Die Parteien sind laut Parteiengesetz verpflichtet, jährlich Auskunft zu geben über ihre Einnahmen und Ausgaben. Das ist an sich eine gute Sache, nur kommt die Transparenz leider immer erst viel zu spät. So erfahren wir erst Anfang 2019, durch welche Einnahmen sich die Parteien 2017 finanziert haben. 2017 – ein Wahljahr. Vielleicht wäre die ein oder andere Wahlentscheidung anders ausgefallen, wenn die Öffentlichkeit über Parteispenden und –sponsoring vollständig informiert gewesen wäre.

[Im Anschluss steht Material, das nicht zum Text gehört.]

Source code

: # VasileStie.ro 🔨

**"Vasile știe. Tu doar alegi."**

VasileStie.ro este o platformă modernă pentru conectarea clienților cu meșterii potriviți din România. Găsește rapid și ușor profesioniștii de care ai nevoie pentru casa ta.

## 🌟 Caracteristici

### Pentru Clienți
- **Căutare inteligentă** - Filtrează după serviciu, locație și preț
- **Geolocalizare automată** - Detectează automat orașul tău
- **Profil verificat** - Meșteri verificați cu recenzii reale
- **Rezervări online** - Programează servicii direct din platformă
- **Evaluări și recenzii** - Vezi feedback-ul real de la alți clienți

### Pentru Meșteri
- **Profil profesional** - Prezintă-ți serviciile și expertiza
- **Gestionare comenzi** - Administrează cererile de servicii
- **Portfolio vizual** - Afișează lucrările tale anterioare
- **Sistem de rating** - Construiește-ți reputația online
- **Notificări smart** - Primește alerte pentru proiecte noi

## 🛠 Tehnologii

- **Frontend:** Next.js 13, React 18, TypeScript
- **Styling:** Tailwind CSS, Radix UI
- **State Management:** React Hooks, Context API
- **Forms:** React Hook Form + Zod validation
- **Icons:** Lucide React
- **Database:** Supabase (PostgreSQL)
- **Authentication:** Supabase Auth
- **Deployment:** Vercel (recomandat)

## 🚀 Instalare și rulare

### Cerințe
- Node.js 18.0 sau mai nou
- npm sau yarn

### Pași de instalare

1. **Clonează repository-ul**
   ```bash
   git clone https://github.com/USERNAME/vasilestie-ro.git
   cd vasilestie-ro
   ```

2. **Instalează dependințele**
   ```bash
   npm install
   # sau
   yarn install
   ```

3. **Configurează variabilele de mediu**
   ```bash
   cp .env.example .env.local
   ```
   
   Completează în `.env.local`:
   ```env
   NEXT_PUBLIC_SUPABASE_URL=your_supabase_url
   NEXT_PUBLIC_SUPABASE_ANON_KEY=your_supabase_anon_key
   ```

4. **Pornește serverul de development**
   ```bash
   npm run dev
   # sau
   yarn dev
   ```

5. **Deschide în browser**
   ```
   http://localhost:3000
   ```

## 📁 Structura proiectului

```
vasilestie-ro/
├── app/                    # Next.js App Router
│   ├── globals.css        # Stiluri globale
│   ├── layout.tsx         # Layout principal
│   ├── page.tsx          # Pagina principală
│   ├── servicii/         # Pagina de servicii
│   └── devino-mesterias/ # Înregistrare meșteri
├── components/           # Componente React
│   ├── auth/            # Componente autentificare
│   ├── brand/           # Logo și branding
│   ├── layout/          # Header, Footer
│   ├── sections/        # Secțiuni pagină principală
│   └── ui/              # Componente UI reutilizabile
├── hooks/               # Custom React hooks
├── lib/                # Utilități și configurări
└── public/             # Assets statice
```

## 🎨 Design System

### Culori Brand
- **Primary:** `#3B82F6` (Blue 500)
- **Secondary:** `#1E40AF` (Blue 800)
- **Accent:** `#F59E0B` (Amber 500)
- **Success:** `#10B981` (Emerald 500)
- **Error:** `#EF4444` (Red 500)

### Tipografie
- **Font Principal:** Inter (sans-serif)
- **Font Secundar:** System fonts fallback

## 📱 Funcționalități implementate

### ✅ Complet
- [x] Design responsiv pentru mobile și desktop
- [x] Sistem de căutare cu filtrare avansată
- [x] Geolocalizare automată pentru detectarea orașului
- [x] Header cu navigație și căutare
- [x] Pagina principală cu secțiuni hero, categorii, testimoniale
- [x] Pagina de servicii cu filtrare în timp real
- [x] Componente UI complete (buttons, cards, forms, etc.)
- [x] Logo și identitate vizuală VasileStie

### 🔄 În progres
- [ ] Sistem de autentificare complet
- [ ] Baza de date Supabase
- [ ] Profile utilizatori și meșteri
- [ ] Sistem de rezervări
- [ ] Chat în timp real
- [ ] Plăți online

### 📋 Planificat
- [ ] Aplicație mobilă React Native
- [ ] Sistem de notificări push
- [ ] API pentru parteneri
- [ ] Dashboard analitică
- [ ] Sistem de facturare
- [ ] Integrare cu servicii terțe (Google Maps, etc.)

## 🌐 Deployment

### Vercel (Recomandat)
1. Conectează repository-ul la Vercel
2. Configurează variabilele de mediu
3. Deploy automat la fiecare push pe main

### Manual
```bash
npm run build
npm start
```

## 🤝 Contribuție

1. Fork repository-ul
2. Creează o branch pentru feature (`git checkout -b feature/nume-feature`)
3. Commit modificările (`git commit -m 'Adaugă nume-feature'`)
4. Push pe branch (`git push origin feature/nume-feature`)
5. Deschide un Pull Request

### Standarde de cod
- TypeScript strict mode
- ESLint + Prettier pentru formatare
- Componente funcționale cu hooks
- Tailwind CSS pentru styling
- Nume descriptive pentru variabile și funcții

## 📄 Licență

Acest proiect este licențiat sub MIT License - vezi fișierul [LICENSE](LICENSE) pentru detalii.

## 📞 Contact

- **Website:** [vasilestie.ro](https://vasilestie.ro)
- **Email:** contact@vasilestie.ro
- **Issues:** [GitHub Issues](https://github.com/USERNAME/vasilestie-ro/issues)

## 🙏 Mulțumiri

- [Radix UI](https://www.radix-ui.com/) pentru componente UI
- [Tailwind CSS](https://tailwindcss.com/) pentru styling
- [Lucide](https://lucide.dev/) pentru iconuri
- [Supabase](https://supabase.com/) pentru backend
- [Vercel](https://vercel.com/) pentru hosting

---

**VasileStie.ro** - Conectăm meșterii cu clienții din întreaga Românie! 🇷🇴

Die neuen Zahlen aus den Rechenschaftsberichten der Parteien zeigen nun, wie groß die Lücke zwischen bisher Bekanntem und bisher Unbekanntem ist (Link hier). Folgt man den Angaben des Bundestages, konnte man bisher nur davon ausgehen, dass die Bundestagsparteien 2017 etwa 6,6 Millionen Euro an Spenden eingenommen haben. Schließlich werden nur Großspenden ab 50.000 Euro sofort veröffentlicht (Link hier). Tatsächlich waren es aber nicht 6,6 Millionen, sondern 90 Millionen Euro! Diese Lücke ist immens! Der Bärenanteil blieb also lange Zeit versteckt.

Ebenso düster sieht es beim Parteisponsoring aus. Diese Einnahmen werden nämlich zur Zeit ihrer Generierung gar nicht veröffentlicht, nicht einmal die großen Summen. Nun erfahren wir Anfang 2019, dass die Bundestagsparteien 2017 etwa 30 Millionen Euro durch Sponsoring eingenommen haben. Diese Art von Lobbying findet lange Zeit hinter verschlossenen Türen statt. Noch dazu müssen in den Rechenschaftsberichten nicht einmal die Sponsoren namentlich genannt werden.

Auch darüber, wieviele Einnahmen die Parteien 2018 hatten – und vor allem von wem dieses Geld kommt – auch darüber bleibt die Öffentlichkeit wohl bis 2020 im Dunkeln. Das einzige, was bisher transparent ist, sind die Großspenden ab 50.000 Euro (Link hier). Es ist jedoch anzunehmen, dass das nur die Spitze des Eisbergs ist.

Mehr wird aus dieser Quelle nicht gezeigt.